If you still cannot understand the importance of email etiquette, consider these simple statistics from McKinsey that says - 28% of the average work week of employees goes into reading and answering emails. And that's a lot of time spent on an activity that could be more important than sloppy.
On the other hand, dealing with the sheer number of emails makes an employee more prone to mistakes that can be embarrassing or cost business. This article talks about corporate email etiquette that helps to craft professional emails.
What is corporate email etiquette?
Corporate email etiquettes refers to guidelines or principles establishing the standards for composing and sending emails professionally or answering those. At the heart of email, etiquette is socially acceptable communication that includes good structure, language, grammar and tone.
Corporate email etiquettes can vary depending on the recipient, industry, company, and generation. While a casual tone works with colleagues or team members you are acquainted with, business communication with those in leadership roles and of other companies needs a well-defined professional tone.
Advantages of corporate email etiquette
Email etiquettes are a barrier to the most commonly made communication mistakes that can ruin relationships and hurt business. Here are the main advantages of corporate email etiquette:
- Professionalism: Email etiquettes convey professionalism to your clients. It shows that you are serious about the task at hand and can competently handle the challenges that come your way.
- Clarity of expression: In written communication, there's often a large margin for error between what was said and what was interpreted. Email etiquette reduces this error and ensures clarity that conveys the right message as intended.
- Efficiency: While lengthy emails can convey the message, it's always better to keep it concise to deliver the most in the least possible words.

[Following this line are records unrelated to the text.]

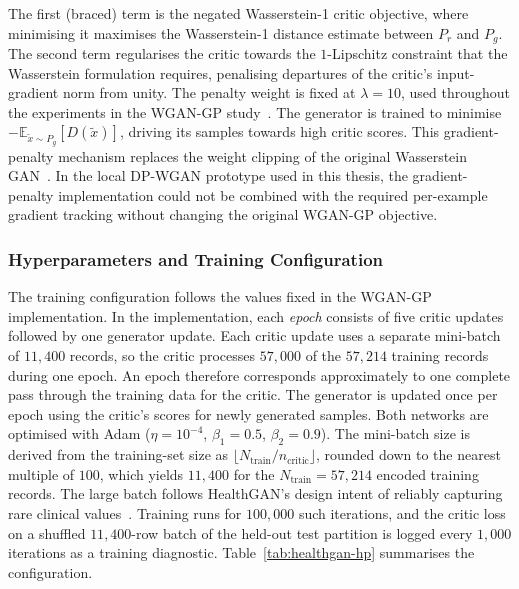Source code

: The first (braced) term is the negated Wasserstein-1 critic objective, where
minimising it maximises the Wasserstein-1 distance estimate between $P_r$
and $P_g$. The second term regularises the critic towards the $1$-Lipschitz
constraint that the Wasserstein formulation requires, penalising departures
of the critic's input-gradient norm from unity. The penalty weight is fixed
at $\lambda = 10$, used throughout the
experiments in the WGAN-GP study~\cite{Gulrajani2017WGANGP}.
The generator is trained to minimise
$-\mathbb{E}_{\tilde{x}\sim P_g}\!\left[D(\tilde{x})\right]$, driving its
samples towards high critic scores. This
gradient-penalty mechanism replaces the weight clipping of the original
Wasserstein GAN~\cite{Arjovsky2017WGAN}. In the local DP-WGAN prototype used in this thesis, 
the gradient-penalty
implementation could not be combined with the required per-example gradient
tracking without changing the original WGAN-GP objective.

\subsubsection{Hyperparameters and Training Configuration}
\label{sec:methods:healthgan:hp}

The training configuration follows the values fixed in the WGAN-GP
implementation. In the implementation, each \emph{epoch} consists of five critic updates
followed by one generator update. Each critic update uses a separate
mini-batch of $11{,}400$ records, so the critic processes $57{,}000$ of the
$57{,}214$ training records during one epoch. An epoch therefore corresponds
approximately to one complete pass through the training data for the critic.
The generator is updated once per epoch using the critic's scores for newly
generated samples. Both networks are optimised
with Adam ($\eta = 10^{-4}$, $\beta_1 = 0.5$, $\beta_2 = 0.9$). The mini-batch
size is derived from the training-set size as
$\lfloor N_{\mathrm{train}}/n_{\mathrm{critic}}\rfloor$, rounded down to the
nearest multiple of $100$, which yields $11{,}400$ for the
$N_{\mathrm{train}} = 57{,}214$ encoded training records. The large batch
follows HealthGAN's design intent of reliably capturing rare clinical
values~\cite{healthgan}. Training runs for $100{,}000$ such iterations, and
the critic loss on a shuffled $11{,}400$-row batch of the held-out test
partition is logged every $1{,}000$ iterations as a training diagnostic.
Table~\ref{tab:healthgan-hp} summarises the configuration.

Email etiquette lays down the framework for how this can be done.
- Protection from liability: Improper framing of words or mistakes while sending mail can cause expensive lawsuits. Email etiquette acts as a check to stop errors before they happen.
20 Rules to make a perfect impression using corporate emails
Here are 20 rules you need to keep in mind while sending corporate emails:
1. Use professional language
Professional language encompasses all aspects of an email, from the introduction to the body and the salutations. It's always better to keep it formal and avoid grammatical mistakes.
The tone of the email should also be straight to the point with well-constructed sentences that deliver the entire message. It's best to avoid a casual style and stick to formal language as much as possible unless you are acquainted with the recipient.
2. Avoid vague descriptions
Well-written subject lines can justify the difference between a high click-through and what might look like spam. Subject lines need to be concise and descriptive and deliver the entire message, and in the case of marketing emails, compel the users to open the mail or take action.
If you are mailing your prospect a link to this article, a better description would be: "Essential email etiquettes you need to learn today!" rather than "Important email etiquettes".
3. Fill out the email fields properly
Once you're done composing the mail, the intended recipient's email address goes to the "To" field in the address bar. If you need to include someone else in the mail, enter their address in the "CC" bar. CC-ing someone is essential to keep the person in the loop but is not the direct recipient.
To ensure others don't know about the rest of the people tagged in the email, you can use the "BCC" to send the mail to all. BCC is a great tool to protect the email addresses of others in the mail from exposure to people on the list. Some people would rather be BCC on a mail than CC’d.
4. Call out attachments
Indicate attachments such as media files or documents wherever necessary in the email so the recipient won't overlook them. You can also call it out at the end of the email, saying, "I have attached the collaterals for X for your correspondence".
When you add someone new to a message chain, reattach the file or forward them the thread. Essential email etiquette is to avoid attaching large files such as videos or documents with heavy file sizes. Instead, you can upload the files to Dropbox or Google Drive and attach a link to the email.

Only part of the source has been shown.